What follows is a set of records. Copy them exactly and leave out the images.

(Source texts of formatted documents)
■ ■ ■ ■ ■
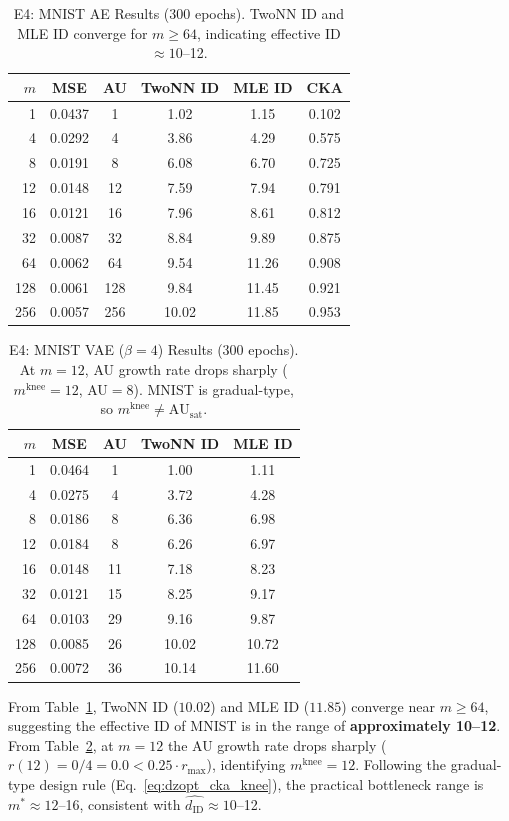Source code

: \documentclass[lettersize,journal]{IEEEtran}
\newcommand{\dID}{d_{\mathrm{ID}}}
\newcommand{\AUsat}{\mathrm{AU}_{\mathrm{sat}}}
\begin{document}
\begin{table}[!t]
\centering
\caption{E4: MNIST AE Results (300 epochs). TwoNN ID and MLE ID converge for $m \geq 64$, indicating effective ID $\approx 10$--12.}
\label{tab:e4_ae}
\begin{tabular}{rccccc}
\toprule
$m$ & MSE & AU & TwoNN ID & MLE ID & CKA \\
\midrule
1   & 0.0437 & 1   & 1.02  & 1.15  & 0.102 \\
4   & 0.0292 & 4   & 3.86  & 4.29  & 0.575 \\
8   & 0.0191 & 8   & 6.08  & 6.70  & 0.725 \\
12  & 0.0148 & 12  & 7.59  & 7.94  & 0.791 \\
16  & 0.0121 & 16  & 7.96  & 8.61  & 0.812 \\
32  & 0.0087 & 32  & 8.84  & 9.89  & 0.875 \\
64  & 0.0062 & 64  & 9.54  & 11.26 & 0.908 \\
128 & 0.0061 & 128 & 9.84  & 11.45 & 0.921 \\
256 & 0.0057 & 256 & 10.02 & 11.85 & 0.953 \\
\bottomrule
\end{tabular}
\end{table}

\begin{table}[!t]
\centering
\caption{E4: MNIST VAE ($\beta=4$) Results (300 epochs). At $m=12$, AU growth rate drops sharply ($m^\mathrm{knee}=12$, AU$=8$). MNIST is gradual-type, so $m^\mathrm{knee} \neq \AUsat$.}
\label{tab:e4_vae}
\begin{tabular}{rcccc}
\toprule
$m$ & MSE & AU & TwoNN ID & MLE ID \\
\midrule
1   & 0.0464 & 1  & 1.00 & 1.11 \\
4   & 0.0275 & 4  & 3.72 & 4.28 \\
8   & 0.0186 & 8  & 6.36 & 6.98 \\
12  & 0.0184 & 8  & 6.26 & 6.97 \\
16  & 0.0148 & 11 & 7.18 & 8.23 \\
32  & 0.0121 & 15 & 8.25 & 9.17 \\
64  & 0.0103 & 29 & 9.16 & 9.87 \\
128 & 0.0085 & 26 & 10.02 & 10.72 \\
256 & 0.0072 & 36 & 10.14 & 11.60 \\
\bottomrule
\end{tabular}
\end{table}

From Table~\ref{tab:e4_ae}, TwoNN ID ($10.02$) and MLE ID ($11.85$) converge near $m \geq 64$, suggesting the effective ID of MNIST is in the range of \textbf{approximately 10--12}.
From Table~\ref{tab:e4_vae}, at $m=12$ the AU growth rate drops sharply ($r(12) = 0/4 = 0.0 < 0.25 \cdot r_\mathrm{max}$), identifying $m^\mathrm{knee} = 12$.
Following the gradual-type design rule (Eq.~\eqref{eq:dzopt_cka_knee}), the practical bottleneck range is $m^* \approx 12$--16, consistent with $\hat{\dID} \approx 10$--12.
\end{document}
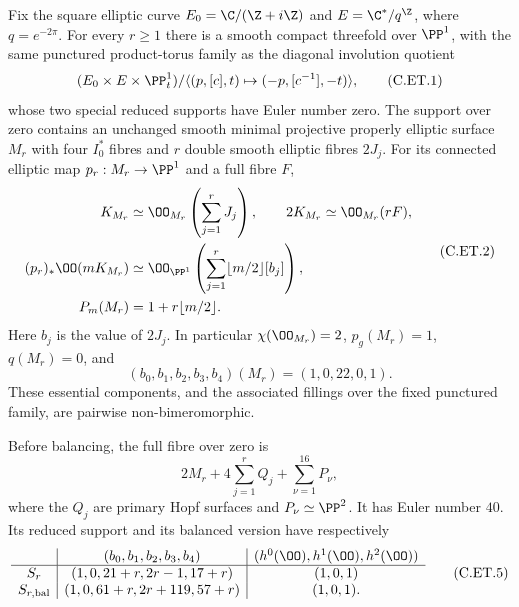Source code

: 
\begin{proposition}\label{cdp:st:C.2.UN.30}
Fix the square elliptic curve
$E_0=\C/(\Z+i\Z)$ and $E=\C^*/q^{\Z}$,
where $q=e^{-2\pi}$. For every $r\ge1$ there is
a smooth compact threefold over $\PP^1$,
with the same punctured product-torus family
as the diagonal involution quotient
\[
 (E_0\times E\times\PP^1_t)/
      \langle(p,[c],t)\mapsto(-p,[c^{-1}],-t)\rangle,
                                                               \tag{C.ET.1}\label{cdp:eq:C.ET.1}
\]
whose two special reduced supports have Euler
number zero. The support over zero contains an
unchanged smooth minimal projective properly
elliptic surface $M_r$ with four $I_0^*$ fibres
and $r$ double smooth elliptic fibres $2J_j$.
For its connected elliptic map $p_r:M_r\to\PP^1$
and a full fibre $F$,
\[
 \begin{aligned}
 K_{M_r}&\simeq\OO_{M_r}\left(\sum_{j=1}^rJ_j\right),
 \qquad 2K_{M_r}\simeq\OO_{M_r}(rF),\\
 (p_r)_*\OO(mK_{M_r})
   &\simeq\OO_{\PP^1}\left(
                \sum_{j=1}^r\lfloor m/2\rfloor[b_j]\right),
 \\
 P_m(M_r)&=1+r\lfloor m/2\rfloor .
 \end{aligned}                                             \tag{C.ET.2}\label{cdp:eq:C.ET.2}
\]
Here $b_j$ is the value of $2J_j$. In particular
$\chi(\OO_{M_r})=2$, $p_g(M_r)=1$, $q(M_r)=0$,
and
\[
            (b_0,b_1,b_2,b_3,b_4)(M_r)
                         =(1,0,22,0,1).              \tag{C.ET.3}\label{cdp:eq:C.ET.3}
\]
These essential components, and the associated
fillings over the fixed punctured family, are
pairwise non-bimeromorphic.

Before balancing, the full fibre over zero is
\[
                  2M_r+4\sum_{j=1}^rQ_j
                           +\sum_{\nu=1}^{16}P_\nu,
                                                               \tag{C.ET.4}\label{cdp:eq:C.ET.4}
\]
where the $Q_j$ are primary Hopf surfaces and
$P_\nu\simeq\PP^2$. It has Euler number $40$.
Its reduced support and its balanced version
have respectively
\[
 \begin{array}{c|c|c}
 &(b_0,b_1,b_2,b_3,b_4)&
                 (h^0(\OO),h^1(\OO),h^2(\OO))\\ \hline
 S_r&(1,0,21+r,2r-1,17+r)&(1,0,1)\\
 S_{r,\mathrm{bal}}&(1,0,61+r,2r+119,57+r)&(1,0,1).
 \end{array}                                             \tag{C.ET.5}\label{cdp:eq:C.ET.5}
\]
\end{proposition}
■ ■ ■ ■ ■
PROBLEM SOLUTION:
Source code

: \documentclass[lettersize,journal]{IEEEtran}
\newcommand{\dID}{d_{\mathrm{ID}}}
\newcommand{\AUsat}{\mathrm{AU}_{\mathrm{sat}}}
\begin{document}
\begin{table}[!t]
\centering
\caption{E4: MNIST AE Results (300 epochs). TwoNN ID and MLE ID converge for $m \geq 64$, indicating effective ID $\approx 10$--12.}
\label{tab:e4_ae}
\begin{tabular}{rccccc}
\toprule
$m$ & MSE & AU & TwoNN ID & MLE ID & CKA \\
\midrule
1   & 0.0437 & 1   & 1.02  & 1.15  & 0.102 \\
4   & 0.0292 & 4   & 3.86  & 4.29  & 0.575 \\
8   & 0.0191 & 8   & 6.08  & 6.70  & 0.725 \\
12  & 0.0148 & 12  & 7.59  & 7.94  & 0.791 \\
16  & 0.0121 & 16  & 7.96  & 8.61  & 0.812 \\
32  & 0.0087 & 32  & 8.84  & 9.89  & 0.875 \\
64  & 0.0062 & 64  & 9.54  & 11.26 & 0.908 \\
128 & 0.0061 & 128 & 9.84  & 11.45 & 0.921 \\
256 & 0.0057 & 256 & 10.02 & 11.85 & 0.953 \\
\bottomrule
\end{tabular}
\end{table}

\begin{table}[!t]
\centering
\caption{E4: MNIST VAE ($\beta=4$) Results (300 epochs). At $m=12$, AU growth rate drops sharply ($m^\mathrm{knee}=12$, AU$=8$). MNIST is gradual-type, so $m^\mathrm{knee} \neq \AUsat$.}
\label{tab:e4_vae}
\begin{tabular}{rcccc}
\toprule
$m$ & MSE & AU & TwoNN ID & MLE ID \\
\midrule
1   & 0.0464 & 1  & 1.00 & 1.11 \\
4   & 0.0275 & 4  & 3.72 & 4.28 \\
8   & 0.0186 & 8  & 6.36 & 6.98 \\
12  & 0.0184 & 8  & 6.26 & 6.97 \\
16  & 0.0148 & 11 & 7.18 & 8.23 \\
32  & 0.0121 & 15 & 8.25 & 9.17 \\
64  & 0.0103 & 29 & 9.16 & 9.87 \\
128 & 0.0085 & 26 & 10.02 & 10.72 \\
256 & 0.0072 & 36 & 10.14 & 11.60 \\
\bottomrule
\end{tabular}
\end{table}

From Table~\ref{tab:e4_ae}, TwoNN ID ($10.02$) and MLE ID ($11.85$) converge near $m \geq 64$, suggesting the effective ID of MNIST is in the range of \textbf{approximately 10--12}.
From Table~\ref{tab:e4_vae}, at $m=12$ the AU growth rate drops sharply ($r(12) = 0/4 = 0.0 < 0.25 \cdot r_\mathrm{max}$), identifying $m^\mathrm{knee} = 12$.
Following the gradual-type design rule (Eq.~\eqref{eq:dzopt_cka_knee}), the practical bottleneck range is $m^* \approx 12$--16, consistent with $\hat{\dID} \approx 10$--12.
\end{document}
Source code

: 
\begin{proposition}\label{cdp:st:C.2.UN.30}
Fix the square elliptic curve
$E_0=\C/(\Z+i\Z)$ and $E=\C^*/q^{\Z}$,
where $q=e^{-2\pi}$. For every $r\ge1$ there is
a smooth compact threefold over $\PP^1$,
with the same punctured product-torus family
as the diagonal involution quotient
\[
 (E_0\times E\times\PP^1_t)/
      \langle(p,[c],t)\mapsto(-p,[c^{-1}],-t)\rangle,
                                                               \tag{C.ET.1}\label{cdp:eq:C.ET.1}
\]
whose two special reduced supports have Euler
number zero. The support over zero contains an
unchanged smooth minimal projective properly
elliptic surface $M_r$ with four $I_0^*$ fibres
and $r$ double smooth elliptic fibres $2J_j$.
For its connected elliptic map $p_r:M_r\to\PP^1$
and a full fibre $F$,
\[
 \begin{aligned}
 K_{M_r}&\simeq\OO_{M_r}\left(\sum_{j=1}^rJ_j\right),
 \qquad 2K_{M_r}\simeq\OO_{M_r}(rF),\\
 (p_r)_*\OO(mK_{M_r})
   &\simeq\OO_{\PP^1}\left(
                \sum_{j=1}^r\lfloor m/2\rfloor[b_j]\right),
 \\
 P_m(M_r)&=1+r\lfloor m/2\rfloor .
 \end{aligned}                                             \tag{C.ET.2}\label{cdp:eq:C.ET.2}
\]
Here $b_j$ is the value of $2J_j$. In particular
$\chi(\OO_{M_r})=2$, $p_g(M_r)=1$, $q(M_r)=0$,
and
\[
            (b_0,b_1,b_2,b_3,b_4)(M_r)
                         =(1,0,22,0,1).              \tag{C.ET.3}\label{cdp:eq:C.ET.3}
\]
These essential components, and the associated
fillings over the fixed punctured family, are
pairwise non-bimeromorphic.

Before balancing, the full fibre over zero is
\[
                  2M_r+4\sum_{j=1}^rQ_j
                           +\sum_{\nu=1}^{16}P_\nu,
                                                               \tag{C.ET.4}\label{cdp:eq:C.ET.4}
\]
where the $Q_j$ are primary Hopf surfaces and
$P_\nu\simeq\PP^2$. It has Euler number $40$.
Its reduced support and its balanced version
have respectively
\[
 \begin{array}{c|c|c}
 &(b_0,b_1,b_2,b_3,b_4)&
                 (h^0(\OO),h^1(\OO),h^2(\OO))\\ \hline
 S_r&(1,0,21+r,2r-1,17+r)&(1,0,1)\\
 S_{r,\mathrm{bal}}&(1,0,61+r,2r+119,57+r)&(1,0,1).
 \end{array}                                             \tag{C.ET.5}\label{cdp:eq:C.ET.5}
\]
\end{proposition}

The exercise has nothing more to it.